Limit to Price Variation

Premiums in the individual private insurance exchanges could not exceed ~10x the cost of the lowest cost premium plan [18].

Cost Factors Accounted for[18]:
  • Age: 3x
  • Location: 1.5x
  • Family Size: 1.5x
  • Smoking Status: 1.5x
  • Total: =10.125x

Thus, insurers are prohibited from using higher costs to offset the risks brought on by the guaranteed issue requirement.

Comparable Tiers of Plans

Within the exchanges, insurance plans are to be offered in four tiers designated from lowest premium to highest premium: bronze, silver, gold, and platinum. The plans covered ranges from 60% to 90% of bills in increments of 10% for each plan. Proponents of the health reform believe that allowing comparable plans to compete for consumer business in one convenient location will drive prices down. Having a centralized location increases consumer knowledge of the market and allows for greater conformation to perfect competition. Each of these plans will also be limited in its out of pocket expenses at $5,950 for individuals and $11,900 for families[13].

Regulations on Rescission

The House Committee on Energy and Commerce found that between 2007 and 2009, the four largest insurers (Aetna, Humana, UnitedHealth Group, and WellPoint) refused to pay 212,800 claims because of pre-existing conditions[15]. This practice will be outlawed in the new reform.

Lifetime and Annual Limits Eliminated

The ACA eliminates lifetime and annual limits from plans in the individual Health Benefits Exchanges. This effectively eliminates the ceiling on financial risk for individuals in the individual exchanges[13].

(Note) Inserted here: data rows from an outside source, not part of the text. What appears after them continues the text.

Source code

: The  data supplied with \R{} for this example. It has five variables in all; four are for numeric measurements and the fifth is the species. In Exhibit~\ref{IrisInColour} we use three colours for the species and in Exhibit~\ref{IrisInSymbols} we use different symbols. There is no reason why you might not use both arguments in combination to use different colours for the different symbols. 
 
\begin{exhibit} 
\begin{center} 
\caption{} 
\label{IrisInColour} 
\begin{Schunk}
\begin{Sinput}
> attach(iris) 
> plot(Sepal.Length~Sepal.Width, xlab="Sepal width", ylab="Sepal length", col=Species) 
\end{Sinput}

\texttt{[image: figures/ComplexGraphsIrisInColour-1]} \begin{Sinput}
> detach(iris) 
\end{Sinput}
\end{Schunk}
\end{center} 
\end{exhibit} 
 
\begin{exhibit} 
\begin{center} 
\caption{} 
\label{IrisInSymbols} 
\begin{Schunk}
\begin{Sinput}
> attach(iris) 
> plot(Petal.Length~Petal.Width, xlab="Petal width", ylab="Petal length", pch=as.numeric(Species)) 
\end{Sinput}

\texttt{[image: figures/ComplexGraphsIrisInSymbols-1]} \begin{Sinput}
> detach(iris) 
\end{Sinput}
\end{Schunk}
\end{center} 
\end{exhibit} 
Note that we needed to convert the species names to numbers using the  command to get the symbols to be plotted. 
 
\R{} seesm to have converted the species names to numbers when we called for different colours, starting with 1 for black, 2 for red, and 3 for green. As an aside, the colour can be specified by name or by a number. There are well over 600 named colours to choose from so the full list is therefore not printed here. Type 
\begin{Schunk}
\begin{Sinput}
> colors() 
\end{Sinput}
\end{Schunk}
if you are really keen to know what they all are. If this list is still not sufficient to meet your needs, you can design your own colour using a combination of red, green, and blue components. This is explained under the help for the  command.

Additional Cost Management

Beyond the lifetime and annual benefit limit elimination, individuals within income range between 133% and 400% of the federal poverty level (FPL) are able to receive federal subsidies in the form of tax credits to purchase this insurance [19]. This money is meant to come from penalties of the individual mandate.

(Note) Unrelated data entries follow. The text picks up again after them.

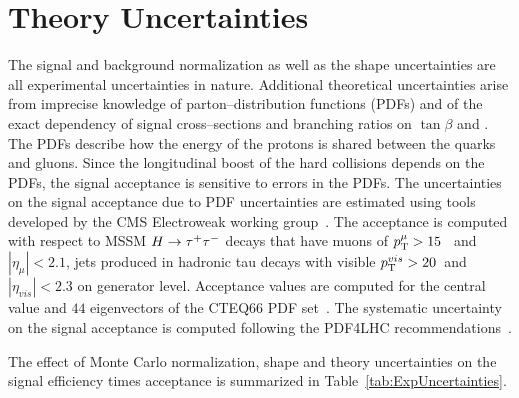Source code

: \section{Theory Uncertainties}
%
The signal and background normalization as well as the shape uncertainties are
all experimental uncertainties in nature.  Additional theoretical uncertainties
arise from imprecise knowledge of parton--distribution functions (PDFs) and of
the exact dependency of signal cross--sections and branching ratios on
$\tan\beta$ and \ma.  The PDFs describe how the energy of the protons is shared
between the quarks and gluons.  Since the longitudinal boost of the hard
collisions depends on the PDFs, the signal acceptance is sensitive to errors in
the PDFs.  The uncertainties on the signal acceptance due to PDF uncertainties
are estimated using tools developed by the CMS Electroweak working
group~\cite{CMS_EWK_pdfUncertaintyTools}.  The acceptance is computed with
respect to MSSM $H \to \tau^+\tau^-$ decays that have muons of $p_{\mathrm{T}}^{\mu} > 15$~\GeVc
and $\left| \eta_{\mu} \right| < 2.1$, jets produced in hadronic tau decays with
visible $p_{\mathrm{T}}^{vis} > 20$~\GeVc and $\left| \eta_{vis} \right| < 2.3$ on
generator level.  Acceptance values are computed for the central value and $44$
eigenvectors of the CTEQ66 PDF set~\cite{CTEQpdfSet}.  The systematic
uncertainty on the signal acceptance is computed following the PDF4LHC
recommendations~\cite{pdfAccSys01,pdfAccSys02}.

The effect of Monte Carlo normalization, shape and theory uncertainties on the
signal efficiency times acceptance is summarized in
Table~\ref{tab:ExpUncertainties}.

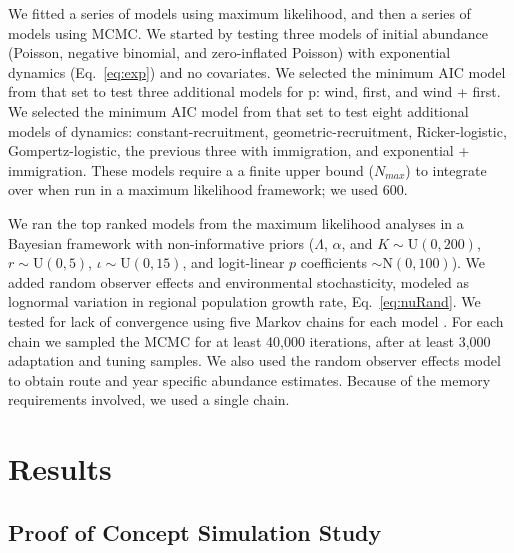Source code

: \documentclass[12pt,english]{article}
\begin{document}
\begin{spacing}{1.9}
\begin{flushleft}
We fitted a series of models using maximum likelihood, 
and then a series of models using MCMC. We started by testing
three models of initial abundance (Poisson, negative binomial, and
zero-inflated Poisson) with exponential dynamics
(Eq.~\ref{eq:exp}) and no covariates.  We selected the minimum AIC model from that set to test three additional
models for p: wind, first, and wind + first. We selected the minimum
AIC model from that set to test eight additional models of dynamics:
constant-recruitment, geometric-recruitment, Ricker-logistic, Gompertz-logistic, 
the previous three with immigration, and exponential + immigration.
These models require a a finite upper bound ($N_{max}$) to integrate
over when run in a maximum likelihood
framework; we used 600. 

We ran the top ranked models from the maximum likelihood
analyses in a Bayesian framework with non-informative priors ($\Lambda$,
$\alpha$, and $K  \sim \mathrm{U}(0, 200)$, $r  \sim \mathrm{U}(0, 5)$,
$\iota  \sim \mathrm{U}(0, 15)$, and logit-linear $p$ coefficients $\sim \mathrm{N}(0, 100)$).  
We added random observer 
effects and environmental stochasticity, modeled as lognormal
variation in regional population growth rate, Eq.~\ref{eq:nuRand}.
We tested for lack of convergence using
five Markov chains for each model \citep{gelman_rubin:1992}.
For each chain we sampled the MCMC for at least 40,000 iterations, after at
least 3,000 adaptation and tuning samples.  
We also used the random observer effects model to obtain route and 
year specific abundance estimates.  Because of the memory requirements involved,
we used a single chain.  

\section*{Results}

\subsection*{Proof of Concept Simulation Study}


\end{flushleft}
\end{spacing}
\end{document}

Economics of Health Insurance Exchanges: The Individual Mandate

The reason America s Health Insurance Plans were willing to accept these constraints on pricing, capping, and enrollment is the individual mandate. The individual mandate requires that all individuals purchase health insurance. This requirement of the ACA allows insurers to spread the financial risk of newly insured people with pre-existing conditions among a larger pool of individuals.

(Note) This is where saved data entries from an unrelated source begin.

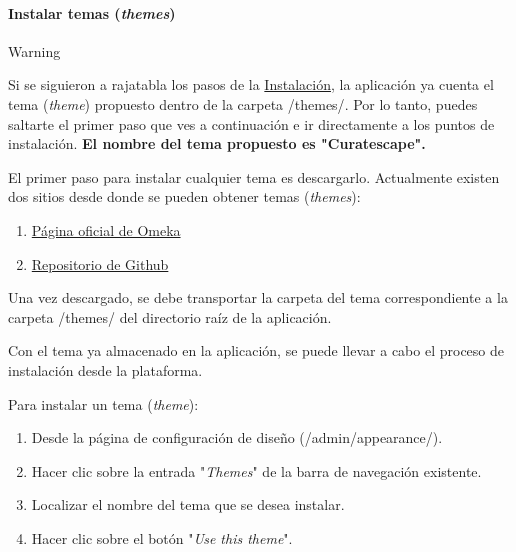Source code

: \documentclass[
]{article}
\providecommand{\tightlist}{%
  \setlength{\itemsep}{0pt}\setlength{\parskip}{0pt}}
\begin{document}
\hypertarget{instalar-temas-themes}{%
\paragraph{\texorpdfstring{Instalar temas
(\emph{themes})}{Instalar temas (themes)}}\label{instalar-temas-themes}}

Warning

Si se siguieron a rajatabla los pasos de la
\protect\hyperlink{instalaciuxf3n}{Instalación}, la aplicación ya cuenta
el tema (\emph{theme}) propuesto dentro de la carpeta {/themes/}. Por lo
tanto, puedes saltarte el primer paso que ves a continuación e ir
directamente a los puntos de instalación. \textbf{El nombre del tema
propuesto es "Curatescape".}

El primer paso para instalar cualquier tema es descargarlo. Actualmente
existen dos sitios desde donde se pueden obtener temas (\emph{themes}):

\begin{enumerate}
\def\labelenumi{\arabic{enumi}.}
\tightlist
\item
  \href{https://omeka.org/classic/themes/}{Página oficial de Omeka}
\item
  \href{https://daniel-km.github.io/UpgradeToOmekaS/omeka_themes.html}{Repositorio
  de Github}
\end{enumerate}

Una vez descargado, se debe transportar la carpeta del tema
correspondiente a la carpeta {/themes/} del directorio raíz de la
aplicación.

Con el tema ya almacenado en la aplicación, se puede llevar a cabo el
proceso de instalación desde la plataforma.

Para instalar un tema (\emph{theme}):

\begin{enumerate}
\def\labelenumi{\arabic{enumi}.}
\tightlist
\item
  Desde la página de configuración de diseño ({/admin/appearance/}).
\item
  Hacer clic sobre la entrada "\emph{Themes}" de la barra de navegación
  existente.
\item
  Localizar el nombre del tema que se desea instalar.
\item
  Hacer clic sobre el botón "\emph{Use this theme}".
\end{enumerate}
\end{document}
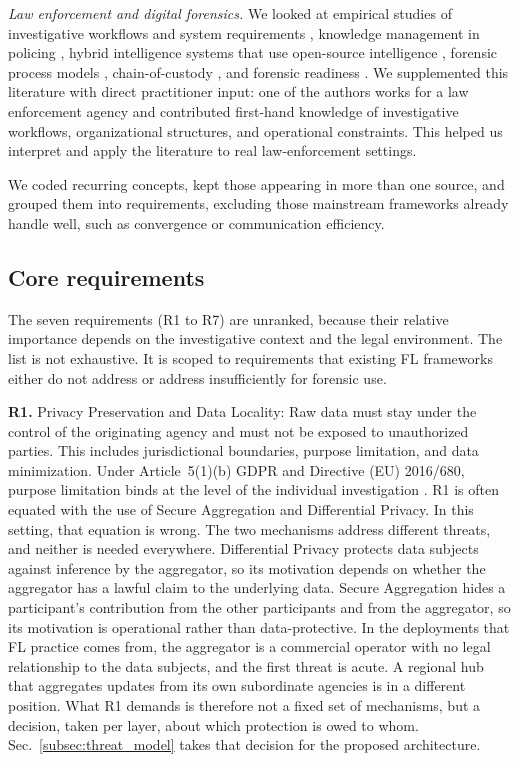 \textit{Law enforcement and digital forensics.} We looked at empirical studies of investigative workflows and system requirements \citep{SKIPANES2026100805}, knowledge management in policing \citep{GOTTSCHALK201094}, hybrid intelligence systems that use open-source intelligence \citep{Maio2025HybridOSINT}, forensic process models \citep{carrier2003defining, palmer2001road}, chain-of-custody \citep{casey2011}, and forensic readiness \citep{rowlingson2004ten}. We supplemented this literature with direct practitioner input: one of the authors works for a law enforcement agency and contributed first-hand knowledge of investigative workflows, organizational structures, and operational constraints. This helped us interpret and apply the literature to real law-enforcement settings.

We coded recurring concepts, kept those appearing in more than one source, and grouped them into requirements, excluding those mainstream frameworks already handle well, such as convergence or communication efficiency.



\subsection{Core requirements}

The seven requirements (R1 to R7) are unranked, because their relative importance depends on the investigative context and the legal environment. The list is not exhaustive. It is scoped to requirements that existing FL frameworks either do not address or address insufficiently for forensic use.

\textbf{R1.} Privacy Preservation and Data Locality:
Raw data must stay under the control of the originating agency and must not be exposed to unauthorized parties. This includes jurisdictional boundaries, purpose limitation, and data minimization. Under Article~5(1)(b) GDPR and Directive (EU) 2016/680, purpose limitation binds at the level of the individual investigation \citep{gdpr_article5,directive2016680}.
%
R1 is often equated with the use of Secure Aggregation and Differential Privacy. In this setting, that equation is wrong. The two mechanisms address different threats, and neither is needed everywhere. Differential Privacy protects data subjects against inference by the aggregator, so its motivation depends on whether the aggregator has a lawful claim to the underlying data. Secure Aggregation hides a participant's contribution from the other participants and from the aggregator, so its motivation is operational rather than data-protective. In the deployments that FL practice comes from, the aggregator is a commercial operator with no legal relationship to the data subjects, and the first threat is acute. A regional hub that aggregates updates from its own subordinate agencies is in a different position. What R1 demands is therefore not a fixed set of mechanisms, but a decision, taken per layer, about which protection is owed to whom. Sec.~\ref{subsec:threat_model} takes that decision for the proposed architecture.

Additionally, a study done by Pauly and Herring estimates that individuals with pre-existing conditions in the 99th percentile of financial risk represented 3.95X the average risk (mean)[14]. Figures from the House Committee on Energy and Commerce would indicate that approximately 1 million high-risk individuals will pursue insurance in the Health Benefits Exchanges[15]. Congress has estimated that 22 million people will be newly insured in the Health Benefits Exchanges[18]. Thus the high-risk individuals do not number in high enough quantities to increase the net risk per person from previous practice. It is thus theoretically profitable to accept the individual mandate in exchange for the requirements presented in the ACA.

Insurer Concerns

Despite economically profitable projections, there are possible problems inherent in the implementation of the exchanges. One of the primary concerns is that of adverse selection. This means that only sick individuals will enroll when they need care, and others will wait to enroll until they also need care[20]. The result of this potential phenomenon would be an influx of high-risk individuals without the corresponding pool of healthy individuals over which to distribute risk. One possible solution is to create open enrollment periods in which all of the constraints of the ACA apply, but allow underwriting at other times. This places the imperative on consumers to buy into the exchanges before there are health concerns.